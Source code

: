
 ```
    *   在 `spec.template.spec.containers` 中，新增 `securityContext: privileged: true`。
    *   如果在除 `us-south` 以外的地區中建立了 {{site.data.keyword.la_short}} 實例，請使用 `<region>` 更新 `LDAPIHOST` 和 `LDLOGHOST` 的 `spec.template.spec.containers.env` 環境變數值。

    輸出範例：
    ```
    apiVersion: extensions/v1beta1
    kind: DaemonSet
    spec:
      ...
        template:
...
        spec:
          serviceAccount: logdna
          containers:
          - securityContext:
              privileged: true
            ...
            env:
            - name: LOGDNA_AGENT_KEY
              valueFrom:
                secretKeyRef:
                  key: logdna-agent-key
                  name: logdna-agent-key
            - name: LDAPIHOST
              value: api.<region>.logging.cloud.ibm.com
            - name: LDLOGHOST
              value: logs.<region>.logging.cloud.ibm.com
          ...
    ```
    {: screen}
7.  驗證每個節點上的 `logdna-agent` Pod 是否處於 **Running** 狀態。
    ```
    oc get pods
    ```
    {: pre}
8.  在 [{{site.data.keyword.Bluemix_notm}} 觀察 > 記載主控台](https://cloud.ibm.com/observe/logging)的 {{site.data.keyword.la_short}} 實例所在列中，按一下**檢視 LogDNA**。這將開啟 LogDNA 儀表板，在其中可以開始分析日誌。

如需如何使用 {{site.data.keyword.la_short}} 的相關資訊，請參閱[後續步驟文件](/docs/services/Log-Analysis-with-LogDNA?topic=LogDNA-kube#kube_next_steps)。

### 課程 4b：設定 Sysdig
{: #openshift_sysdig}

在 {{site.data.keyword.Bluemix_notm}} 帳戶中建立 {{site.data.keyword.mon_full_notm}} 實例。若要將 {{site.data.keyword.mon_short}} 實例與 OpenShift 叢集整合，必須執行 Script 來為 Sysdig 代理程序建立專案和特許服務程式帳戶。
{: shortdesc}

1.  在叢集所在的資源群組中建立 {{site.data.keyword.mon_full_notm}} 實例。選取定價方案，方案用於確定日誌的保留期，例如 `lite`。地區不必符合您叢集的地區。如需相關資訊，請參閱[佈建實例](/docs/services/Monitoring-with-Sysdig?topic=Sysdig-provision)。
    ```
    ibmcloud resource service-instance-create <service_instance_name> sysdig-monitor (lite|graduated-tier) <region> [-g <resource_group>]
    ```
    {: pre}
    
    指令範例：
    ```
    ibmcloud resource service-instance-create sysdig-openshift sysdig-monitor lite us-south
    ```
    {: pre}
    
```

* **WORK INSTRUCTION**:
Go through the listing above and copy each line where the string "ibmcloud" appears.

* **SOLUTION BELOW**:
    ibmcloud resource service-instance-create <service_instance_name> sysdig-monitor (lite|graduated-tier) <region> [-g <resource_group>]
    ibmcloud resource service-instance-create sysdig-openshift sysdig-monitor lite us-south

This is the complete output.